Tonight, I went dancing with a few friends at a local bar. While the jazz band was taking a break, we sat at our table and sipped water. One of my friends, an atheist, asked me what I was doing this weekend, to which I replied that I was going to Wisconsin. I didn't immediately say why, so she probed. Finally, I admitted quietly that I was going to help plan a youth gathering. I said it quickly, almost under my breath. I wasn't ashamed of my involvement...or was I?
When you ask me what I am, I will often reply that I'm a writer or a filmmaker or a student or Albino Black Irish. I make it a point not to introduce myself as a Christian, though. In fact, most of my friends go years before they find out I go to church. But why all the subterfuge?

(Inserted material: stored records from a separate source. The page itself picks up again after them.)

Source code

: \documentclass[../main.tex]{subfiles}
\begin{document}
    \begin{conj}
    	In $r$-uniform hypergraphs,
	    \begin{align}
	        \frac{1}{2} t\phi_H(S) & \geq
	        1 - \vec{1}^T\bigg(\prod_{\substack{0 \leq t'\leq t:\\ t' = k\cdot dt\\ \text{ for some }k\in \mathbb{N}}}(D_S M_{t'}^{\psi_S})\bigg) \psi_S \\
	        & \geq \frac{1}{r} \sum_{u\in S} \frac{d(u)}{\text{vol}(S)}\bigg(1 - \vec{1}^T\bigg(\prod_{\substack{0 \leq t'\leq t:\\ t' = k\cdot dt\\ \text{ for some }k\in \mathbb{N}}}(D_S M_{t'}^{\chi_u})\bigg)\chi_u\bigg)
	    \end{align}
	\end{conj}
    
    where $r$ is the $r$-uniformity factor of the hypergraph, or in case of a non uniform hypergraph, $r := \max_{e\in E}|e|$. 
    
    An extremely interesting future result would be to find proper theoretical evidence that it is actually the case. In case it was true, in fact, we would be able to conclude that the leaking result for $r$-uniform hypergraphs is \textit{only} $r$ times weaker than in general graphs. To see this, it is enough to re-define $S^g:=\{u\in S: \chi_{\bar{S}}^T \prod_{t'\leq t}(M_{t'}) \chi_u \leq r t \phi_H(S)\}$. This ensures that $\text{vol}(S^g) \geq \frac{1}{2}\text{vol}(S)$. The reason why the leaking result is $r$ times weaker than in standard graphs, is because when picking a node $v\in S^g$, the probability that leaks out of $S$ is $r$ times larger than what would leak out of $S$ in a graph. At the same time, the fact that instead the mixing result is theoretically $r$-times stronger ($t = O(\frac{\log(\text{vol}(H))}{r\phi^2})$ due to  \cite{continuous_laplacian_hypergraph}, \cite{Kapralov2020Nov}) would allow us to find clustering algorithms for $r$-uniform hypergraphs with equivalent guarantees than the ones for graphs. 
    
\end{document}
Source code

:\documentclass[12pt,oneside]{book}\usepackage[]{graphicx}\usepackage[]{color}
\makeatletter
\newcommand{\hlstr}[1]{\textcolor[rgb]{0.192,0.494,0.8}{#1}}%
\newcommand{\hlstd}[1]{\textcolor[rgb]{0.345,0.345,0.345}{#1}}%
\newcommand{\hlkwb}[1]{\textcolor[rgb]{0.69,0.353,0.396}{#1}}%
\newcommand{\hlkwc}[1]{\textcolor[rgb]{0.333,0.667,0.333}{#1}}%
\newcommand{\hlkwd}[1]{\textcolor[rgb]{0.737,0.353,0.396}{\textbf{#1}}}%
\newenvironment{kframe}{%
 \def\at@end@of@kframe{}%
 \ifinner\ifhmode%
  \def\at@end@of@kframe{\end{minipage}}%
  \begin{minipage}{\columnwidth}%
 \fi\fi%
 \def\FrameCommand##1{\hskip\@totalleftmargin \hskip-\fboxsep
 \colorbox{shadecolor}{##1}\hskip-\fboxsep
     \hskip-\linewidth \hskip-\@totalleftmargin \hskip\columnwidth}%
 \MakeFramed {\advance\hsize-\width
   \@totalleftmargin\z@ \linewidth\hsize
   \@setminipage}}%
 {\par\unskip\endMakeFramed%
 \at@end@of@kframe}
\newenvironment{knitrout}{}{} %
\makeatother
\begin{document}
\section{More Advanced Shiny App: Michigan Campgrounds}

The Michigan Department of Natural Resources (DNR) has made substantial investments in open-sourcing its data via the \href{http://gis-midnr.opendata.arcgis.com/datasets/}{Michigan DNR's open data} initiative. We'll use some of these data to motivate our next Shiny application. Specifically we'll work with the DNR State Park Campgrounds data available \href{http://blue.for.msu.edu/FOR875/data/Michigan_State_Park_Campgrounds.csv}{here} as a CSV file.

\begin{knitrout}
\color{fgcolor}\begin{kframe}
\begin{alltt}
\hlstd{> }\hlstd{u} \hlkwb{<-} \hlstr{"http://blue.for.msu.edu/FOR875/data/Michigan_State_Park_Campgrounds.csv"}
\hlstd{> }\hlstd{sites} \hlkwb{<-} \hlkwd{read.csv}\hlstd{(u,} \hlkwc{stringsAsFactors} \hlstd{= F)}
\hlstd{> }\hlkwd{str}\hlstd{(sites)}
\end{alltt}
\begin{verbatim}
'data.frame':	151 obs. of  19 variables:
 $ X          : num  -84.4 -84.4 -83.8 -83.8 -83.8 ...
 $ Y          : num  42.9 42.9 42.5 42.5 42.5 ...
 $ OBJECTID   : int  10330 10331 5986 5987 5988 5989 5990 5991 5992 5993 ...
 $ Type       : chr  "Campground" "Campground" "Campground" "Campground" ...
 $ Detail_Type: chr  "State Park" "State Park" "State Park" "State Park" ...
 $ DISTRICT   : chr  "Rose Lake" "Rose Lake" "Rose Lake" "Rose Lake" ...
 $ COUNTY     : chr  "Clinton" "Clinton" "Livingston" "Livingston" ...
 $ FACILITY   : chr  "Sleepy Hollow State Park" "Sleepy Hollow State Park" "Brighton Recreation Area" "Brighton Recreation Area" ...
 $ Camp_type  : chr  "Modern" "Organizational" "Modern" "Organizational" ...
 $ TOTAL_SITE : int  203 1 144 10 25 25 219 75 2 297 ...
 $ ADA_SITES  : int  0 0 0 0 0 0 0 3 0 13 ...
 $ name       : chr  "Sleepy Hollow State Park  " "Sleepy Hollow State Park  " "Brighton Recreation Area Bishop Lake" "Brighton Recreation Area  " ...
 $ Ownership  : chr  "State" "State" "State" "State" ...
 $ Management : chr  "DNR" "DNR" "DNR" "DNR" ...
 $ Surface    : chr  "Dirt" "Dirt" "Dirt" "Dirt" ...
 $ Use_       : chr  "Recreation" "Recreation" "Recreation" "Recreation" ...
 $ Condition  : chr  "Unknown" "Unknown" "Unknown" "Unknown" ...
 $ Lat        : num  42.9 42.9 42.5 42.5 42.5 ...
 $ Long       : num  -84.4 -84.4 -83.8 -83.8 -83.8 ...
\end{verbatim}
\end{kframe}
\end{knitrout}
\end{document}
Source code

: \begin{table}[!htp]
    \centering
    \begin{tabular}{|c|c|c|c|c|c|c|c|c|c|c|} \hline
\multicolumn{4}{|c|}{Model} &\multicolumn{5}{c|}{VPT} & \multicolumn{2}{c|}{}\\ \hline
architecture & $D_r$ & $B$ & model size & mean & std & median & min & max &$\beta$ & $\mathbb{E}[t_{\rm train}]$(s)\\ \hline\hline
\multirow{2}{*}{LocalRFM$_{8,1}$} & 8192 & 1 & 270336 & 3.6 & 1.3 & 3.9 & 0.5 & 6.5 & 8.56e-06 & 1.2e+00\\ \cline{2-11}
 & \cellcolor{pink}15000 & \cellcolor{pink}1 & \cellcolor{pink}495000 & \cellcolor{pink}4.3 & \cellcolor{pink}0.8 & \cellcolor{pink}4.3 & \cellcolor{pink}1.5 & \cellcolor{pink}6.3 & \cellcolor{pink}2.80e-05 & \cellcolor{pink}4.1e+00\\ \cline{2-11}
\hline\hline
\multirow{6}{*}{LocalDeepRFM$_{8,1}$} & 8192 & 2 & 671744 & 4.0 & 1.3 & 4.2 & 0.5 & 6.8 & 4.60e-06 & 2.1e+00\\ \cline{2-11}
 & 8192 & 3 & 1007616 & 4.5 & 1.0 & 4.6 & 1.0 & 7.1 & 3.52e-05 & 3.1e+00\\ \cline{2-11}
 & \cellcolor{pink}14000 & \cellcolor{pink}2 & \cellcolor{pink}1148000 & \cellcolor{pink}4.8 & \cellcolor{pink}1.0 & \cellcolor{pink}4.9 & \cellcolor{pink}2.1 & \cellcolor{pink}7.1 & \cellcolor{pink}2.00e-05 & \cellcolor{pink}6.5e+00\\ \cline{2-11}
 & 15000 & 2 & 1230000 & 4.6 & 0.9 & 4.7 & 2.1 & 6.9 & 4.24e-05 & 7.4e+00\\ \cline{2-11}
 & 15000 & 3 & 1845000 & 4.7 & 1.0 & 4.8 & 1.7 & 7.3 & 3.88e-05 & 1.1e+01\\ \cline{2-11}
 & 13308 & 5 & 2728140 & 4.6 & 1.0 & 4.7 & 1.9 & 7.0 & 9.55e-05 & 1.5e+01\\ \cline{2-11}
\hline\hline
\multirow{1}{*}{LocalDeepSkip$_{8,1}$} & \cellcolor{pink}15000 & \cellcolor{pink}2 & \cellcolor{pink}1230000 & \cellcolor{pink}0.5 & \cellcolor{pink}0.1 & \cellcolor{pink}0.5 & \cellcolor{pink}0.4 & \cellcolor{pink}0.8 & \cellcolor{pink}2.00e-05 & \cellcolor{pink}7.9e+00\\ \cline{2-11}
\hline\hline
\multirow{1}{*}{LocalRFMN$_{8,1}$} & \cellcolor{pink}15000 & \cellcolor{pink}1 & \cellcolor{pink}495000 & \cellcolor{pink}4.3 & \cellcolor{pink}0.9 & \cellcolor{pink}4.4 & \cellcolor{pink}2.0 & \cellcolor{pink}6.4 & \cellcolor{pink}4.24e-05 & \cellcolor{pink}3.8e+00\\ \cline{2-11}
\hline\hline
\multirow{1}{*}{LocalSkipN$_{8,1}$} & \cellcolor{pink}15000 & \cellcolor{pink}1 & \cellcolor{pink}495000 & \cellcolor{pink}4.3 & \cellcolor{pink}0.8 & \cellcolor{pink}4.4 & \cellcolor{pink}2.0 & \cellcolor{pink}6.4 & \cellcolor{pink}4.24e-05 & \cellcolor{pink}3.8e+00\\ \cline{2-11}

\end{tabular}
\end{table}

The moniker "Christian" once meant rebel. It identified you as a a committed follower of the teachings of Jesus Christ. Today, "Christian" means collaborator, bigot, or ignorant. So, what changed? Did Jesus' message change? Or did we change?

Today, there is no blood, but people in pews have fallen into a safe routine where they are called upon to do nothing more than sit, stand, sing, and put money in the offering plate. There has got to be more to it than that.
I shouldn't have to be ashamed because I believe. I dream of a new Christianity that gets back to the root of what it all means. Loving our neighbor (all of our neighbors). Caring for the sick and the needy.
There are needy people among us. Not just on the streets, but in the sanctuaries. There are people in need of a new, more spiritually-fulfilling Christianity — a Christianity that is not afraid to get its hands dirty to do what is right; a Christianity that doesn't fear questions or dissenting viewpoints. The church of the future should show the world that it practices what it preaches.
I am not a Christian. I am a Christian-in-progress — a flawed human being who wants to follow Jesus' example, who wants to be a good man, but struggles to get there. The church, while broken in many ways, is also a work-in-progress, but there is hope. We may have strayed, but our shepherd will guide us to greener pastures. We are saved by grace, even from ourselves.